Exercise requirements: What you should write out is every line from the one containing "can as possible." to the end of the data, exactly and with nothing else.

Rendered images with source text
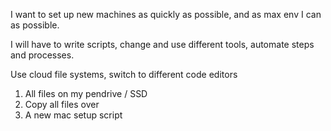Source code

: I want to set up new machines as quickly as possible, and as max env I can as possible.

I will have to write scripts, change and use different tools, automate steps and processes.

Use cloud file systems, switch to different code editors


1. All files on my pendrive / SSD
2. Copy all files over
3. A new mac setup script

Written response:
: I want to set up new machines as quickly as possible, and as max env I can as possible.

I will have to write scripts, change and use different tools, automate steps and processes.

Use cloud file systems, switch to different code editors


1. All files on my pendrive / SSD
2. Copy all files over
3. A new mac setup script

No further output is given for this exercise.